== Supplied records ==
◆ ◆ ◆ ◆ ◆ ◆ ◆

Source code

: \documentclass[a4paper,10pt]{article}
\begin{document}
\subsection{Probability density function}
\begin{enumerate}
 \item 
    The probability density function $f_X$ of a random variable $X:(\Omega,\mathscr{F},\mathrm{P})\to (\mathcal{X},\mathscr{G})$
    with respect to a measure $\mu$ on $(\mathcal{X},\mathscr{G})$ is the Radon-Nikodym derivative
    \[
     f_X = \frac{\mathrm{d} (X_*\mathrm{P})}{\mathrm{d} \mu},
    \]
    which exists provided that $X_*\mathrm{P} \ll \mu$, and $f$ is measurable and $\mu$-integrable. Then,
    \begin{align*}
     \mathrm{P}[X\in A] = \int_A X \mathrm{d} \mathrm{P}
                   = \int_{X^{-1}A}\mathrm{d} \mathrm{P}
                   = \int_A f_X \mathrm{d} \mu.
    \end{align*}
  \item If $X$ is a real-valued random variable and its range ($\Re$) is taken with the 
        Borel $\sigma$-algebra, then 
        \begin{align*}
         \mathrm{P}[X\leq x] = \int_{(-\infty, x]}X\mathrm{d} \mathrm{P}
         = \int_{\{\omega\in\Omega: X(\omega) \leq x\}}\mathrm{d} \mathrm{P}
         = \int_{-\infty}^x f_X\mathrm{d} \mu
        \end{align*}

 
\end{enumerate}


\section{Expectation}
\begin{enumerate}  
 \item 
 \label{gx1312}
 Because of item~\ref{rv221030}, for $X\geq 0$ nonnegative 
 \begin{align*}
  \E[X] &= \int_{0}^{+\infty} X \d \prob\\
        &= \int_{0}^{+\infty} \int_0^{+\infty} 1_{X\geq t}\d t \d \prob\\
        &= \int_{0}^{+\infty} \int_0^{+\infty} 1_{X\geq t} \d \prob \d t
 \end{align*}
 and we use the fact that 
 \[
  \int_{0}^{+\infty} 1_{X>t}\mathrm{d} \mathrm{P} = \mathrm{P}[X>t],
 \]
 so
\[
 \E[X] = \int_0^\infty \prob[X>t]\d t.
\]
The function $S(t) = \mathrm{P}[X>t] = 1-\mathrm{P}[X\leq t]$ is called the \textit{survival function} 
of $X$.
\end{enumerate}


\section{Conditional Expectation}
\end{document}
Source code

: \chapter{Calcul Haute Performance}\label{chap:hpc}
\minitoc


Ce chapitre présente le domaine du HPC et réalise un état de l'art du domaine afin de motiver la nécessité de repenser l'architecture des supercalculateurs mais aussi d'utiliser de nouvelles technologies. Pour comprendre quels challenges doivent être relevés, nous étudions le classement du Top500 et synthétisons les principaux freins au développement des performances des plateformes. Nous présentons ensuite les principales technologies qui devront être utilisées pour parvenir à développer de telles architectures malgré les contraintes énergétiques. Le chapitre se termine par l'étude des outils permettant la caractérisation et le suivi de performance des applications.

◆ ◆ ◆ ◆ ◆ ◆ ◆

== How to complete this task ==
Repeat the entries. Keep each one exactly as written.

== Exercise result ==
Source code

: \documentclass[a4paper,10pt]{article}
\begin{document}
\subsection{Probability density function}
\begin{enumerate}
 \item 
    The probability density function $f_X$ of a random variable $X:(\Omega,\mathscr{F},\mathrm{P})\to (\mathcal{X},\mathscr{G})$
    with respect to a measure $\mu$ on $(\mathcal{X},\mathscr{G})$ is the Radon-Nikodym derivative
    \[
     f_X = \frac{\mathrm{d} (X_*\mathrm{P})}{\mathrm{d} \mu},
    \]
    which exists provided that $X_*\mathrm{P} \ll \mu$, and $f$ is measurable and $\mu$-integrable. Then,
    \begin{align*}
     \mathrm{P}[X\in A] = \int_A X \mathrm{d} \mathrm{P}
                   = \int_{X^{-1}A}\mathrm{d} \mathrm{P}
                   = \int_A f_X \mathrm{d} \mu.
    \end{align*}
  \item If $X$ is a real-valued random variable and its range ($\Re$) is taken with the 
        Borel $\sigma$-algebra, then 
        \begin{align*}
         \mathrm{P}[X\leq x] = \int_{(-\infty, x]}X\mathrm{d} \mathrm{P}
         = \int_{\{\omega\in\Omega: X(\omega) \leq x\}}\mathrm{d} \mathrm{P}
         = \int_{-\infty}^x f_X\mathrm{d} \mu
        \end{align*}

 
\end{enumerate}


\section{Expectation}
\begin{enumerate}  
 \item 
 \label{gx1312}
 Because of item~\ref{rv221030}, for $X\geq 0$ nonnegative 
 \begin{align*}
  \E[X] &= \int_{0}^{+\infty} X \d \prob\\
        &= \int_{0}^{+\infty} \int_0^{+\infty} 1_{X\geq t}\d t \d \prob\\
        &= \int_{0}^{+\infty} \int_0^{+\infty} 1_{X\geq t} \d \prob \d t
 \end{align*}
 and we use the fact that 
 \[
  \int_{0}^{+\infty} 1_{X>t}\mathrm{d} \mathrm{P} = \mathrm{P}[X>t],
 \]
 so
\[
 \E[X] = \int_0^\infty \prob[X>t]\d t.
\]
The function $S(t) = \mathrm{P}[X>t] = 1-\mathrm{P}[X\leq t]$ is called the \textit{survival function} 
of $X$.
\end{enumerate}


\section{Conditional Expectation}
\end{document}
Source code

: \chapter{Calcul Haute Performance}\label{chap:hpc}
\minitoc


Ce chapitre présente le domaine du HPC et réalise un état de l'art du domaine afin de motiver la nécessité de repenser l'architecture des supercalculateurs mais aussi d'utiliser de nouvelles technologies. Pour comprendre quels challenges doivent être relevés, nous étudions le classement du Top500 et synthétisons les principaux freins au développement des performances des plateformes. Nous présentons ensuite les principales technologies qui devront être utilisées pour parvenir à développer de telles architectures malgré les contraintes énergétiques. Le chapitre se termine par l'étude des outils permettant la caractérisation et le suivi de performance des applications.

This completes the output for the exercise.